2022年初めにモバイル版の国民IDをリリース予定
フィリピン統計局(PSA)は10月14日、スマートフォンを活用したモバイル版の国民IDの開発に現在取り組んでおり、2022年初めのリリースを目標にしていると発表した。これにより、国民IDをより便利に使用することができる。国民IDを既に取得していれば、生成された12桁の番号をモバイル版国民IDにリンクすることで利用できる。
国民IDの取得には次の3つの手続きが必要となるが、PSAによると、現在のところ、4,320万人以上がステップ1を完了し、3,499万人以上がステップ2を完了、220万人以上がステップ3を完了し、既に国民IDカードを取得している。
- ステップ1:氏名、住所などの個人情報の登録
- ステップ2:指紋や眼球の虹彩スキャンなどの生体認証情報の登録と顔写真の撮影
- ステップ3、国民IDカードの発行
PSAのロザリンダ・バウティスタ次官は「2021年末までにステップ1で約7,000万人、ステップ2で約5,000万人、ステップ3で約1,500万人が完了することを目標としている」と述べた。
政府は2018年8月、国民ID発行を規定する身分証明制度法を施行し、2019年に試験運用を開始。ドゥテルテ大統領の任期である2022年までには、全ての国民とフィリピンに在留する全外国人のID登録を完了するとしている。IDには氏名、生年月日、性別、出生地、血液型、住所、結婚歴、携帯電話番号、メールアドレス、フィリピン人か外国人のいずれかといった情報が記載される。
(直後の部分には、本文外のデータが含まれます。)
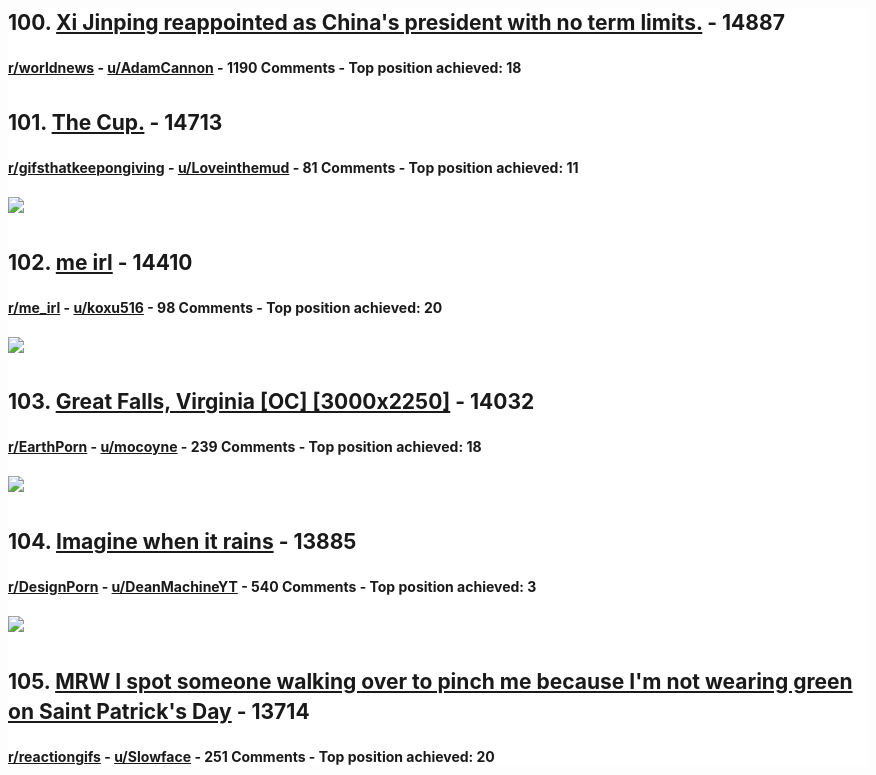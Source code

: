 ## 100. [Xi Jinping reappointed as China's president with no term limits.](http://reddit.com/r/worldnews/comments/851acg/xi_jinping_reappointed_as_chinas_president_with/) - 14887
#### [r/worldnews](http://reddit.com/r/worldnews) - [u/AdamCannon](http://reddit.com/u/AdamCannon) - 1190 Comments - Top position achieved: 18

## 101. [The Cup.](http://reddit.com/r/gifsthatkeepongiving/comments/85166g/the_cup/) - 14713
#### [r/gifsthatkeepongiving](http://reddit.com/r/gifsthatkeepongiving) - [u/Loveinthemud](http://reddit.com/u/Loveinthemud) - 81 Comments - Top position achieved: 11

<a href="https://i.imgur.com/nklH0Qd.gifv"><img src="https://b.thumbs.redditmedia.com/LyyAqcN4jjPMZ-nCz8XIxBLWVBgrnkvwfRsjrQQ-wMY.jpg"></img></a>

## 102. [me irl](http://reddit.com/r/me_irl/comments/84zn99/me_irl/) - 14410
#### [r/me_irl](http://reddit.com/r/me_irl) - [u/koxu516](http://reddit.com/u/koxu516) - 98 Comments - Top position achieved: 20

<a href="https://i.redd.it/4r5zg047i7m01.jpg"><img src="https://a.thumbs.redditmedia.com/1wkCcuD9f8kCTTghX7x79DnGMtll36aCtBi3iBZNHZ0.jpg"></img></a>

## 103. [Great Falls, Virginia [OC] [3000x2250]](http://reddit.com/r/EarthPorn/comments/84zq9w/great_falls_virginia_oc_3000x2250/) - 14032
#### [r/EarthPorn](http://reddit.com/r/EarthPorn) - [u/mocoyne](http://reddit.com/u/mocoyne) - 239 Comments - Top position achieved: 18

<a href="https://i.redd.it/6g3mbzlck7m01.jpg"><img src="https://b.thumbs.redditmedia.com/fWvcmLtHHCXxv8CxiPmde3DMO0PtiVAGWS81xZJLZKc.jpg"></img></a>

## 104. [Imagine when it rains](http://reddit.com/r/DesignPorn/comments/852r2l/imagine_when_it_rains/) - 13885
#### [r/DesignPorn](http://reddit.com/r/DesignPorn) - [u/DeanMachineYT](http://reddit.com/u/DeanMachineYT) - 540 Comments - Top position achieved: 3

<a href="https://i.redd.it/qj6trqbqmam01.jpg"><img src="https://a.thumbs.redditmedia.com/d3Sl5FDmuVebSea5qtS5TbAm7bngAvWo26ttXKyV-C8.jpg"></img></a>

## 105. [MRW I spot someone walking over to pinch me because I'm not wearing green on Saint Patrick's Day](http://reddit.com/r/reactiongifs/comments/853hes/mrw_i_spot_someone_walking_over_to_pinch_me/) - 13714
#### [r/reactiongifs](http://reddit.com/r/reactiongifs) - [u/Slowface](http://reddit.com/u/Slowface) - 251 Comments - Top position achieved: 20
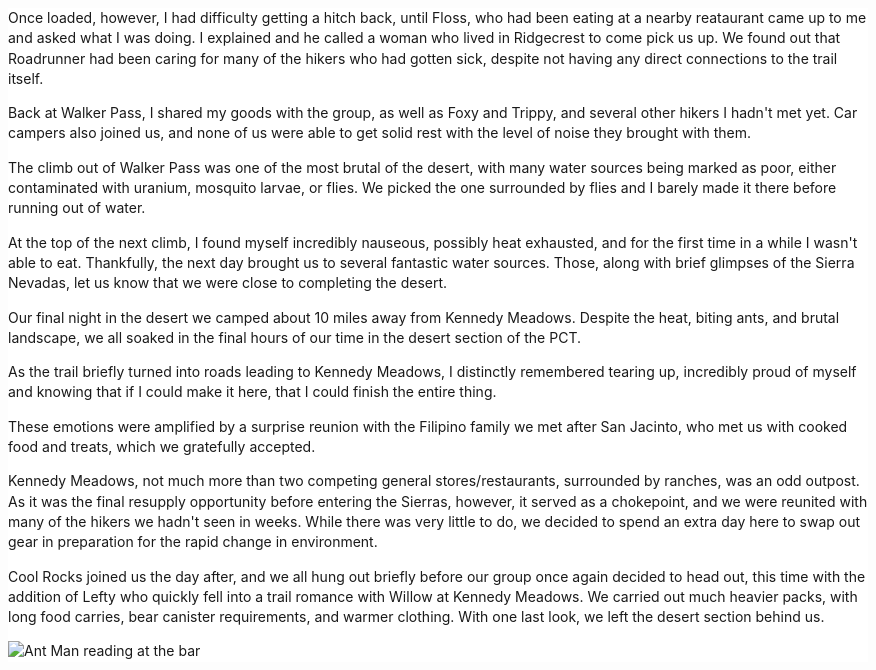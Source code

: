 Once loaded, however, I had difficulty getting a hitch back, until Floss, who had been eating at a nearby reataurant
came up to me and asked what I was doing. I explained and he called a woman who lived in Ridgecrest to come pick us up.
We found out that Roadrunner had been caring for many of the hikers who had gotten sick, despite not having any direct
connections to the trail itself.

Back at Walker Pass, I shared my goods with the group, as well as Foxy and Trippy, and several other hikers I hadn't met
yet. Car campers also joined us, and none of us were able to get solid rest with the level of noise they brought with
them.

The climb out of Walker Pass was one of the most brutal of the desert, with many water sources being marked as poor,
either contaminated with uranium, mosquito larvae, or flies. We picked the one surrounded by flies and I barely made it
there before running out of water.

At the top of the next climb, I found myself incredibly nauseous, possibly heat exhausted, and for the first time in a
while I wasn't able to eat. Thankfully, the next day brought us to several fantastic water sources. Those, along with brief glimpses
of the Sierra Nevadas, let us know that we were close to completing the desert.

Our final night in the desert we camped about 10 miles away from Kennedy Meadows. Despite the heat, biting ants, and
brutal landscape, we all soaked in the final hours of our time in the desert section of the PCT.

As the trail briefly turned into roads leading to Kennedy Meadows, I distinctly remembered tearing up, incredibly proud
of myself and knowing that if I could make it here, that I could finish the entire thing.

These emotions were amplified by a surprise reunion with the Filipino family we met after San Jacinto, who met us with
cooked food and treats, which we gratefully accepted.

Kennedy Meadows, not much more than two competing general stores/restaurants, surrounded by ranches, was an odd outpost.
As it was the final resupply opportunity before entering the Sierras, however, it served as a chokepoint, and we were
reunited with many of the hikers we hadn't seen in weeks. While there was very little to do, we decided to spend an
extra day here to swap out gear in preparation for the rapid change in environment.

Cool Rocks joined us the day after, and we all hung out briefly before our group once again decided to head out, this
time with the addition of Lefty who quickly fell into a trail romance with Willow at Kennedy Meadows. We carried out
much heavier packs, with long food carries, bear canister requirements, and warmer clothing. With one last look, we
left the desert section behind us.

![Ant Man reading at the bar](https://imagedelivery.net/dYSa6ZWs-G98WVtkaZGBFQ/7fd00dd7-9ba2-401e-dc45-b3008fdce100/public)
国民IDは、公的・私的取引、学校への入学、銀行口座の開設などを簡素化する手段となる有効な身分証明書となる。
また、PSAは2020年4月、国民IDを活用した政府による各種サービス、国民への支援を強化すると発表し、新型コロナウイルスの国内感染状況を踏まえ、断続的な救援物資の配送、金融支援、汚職削減、ビジネス環境の改善といった政策を実行する際に国民IDを活用することで、迅速なサービス提供が可能としている(2020年4月24日記事参照)。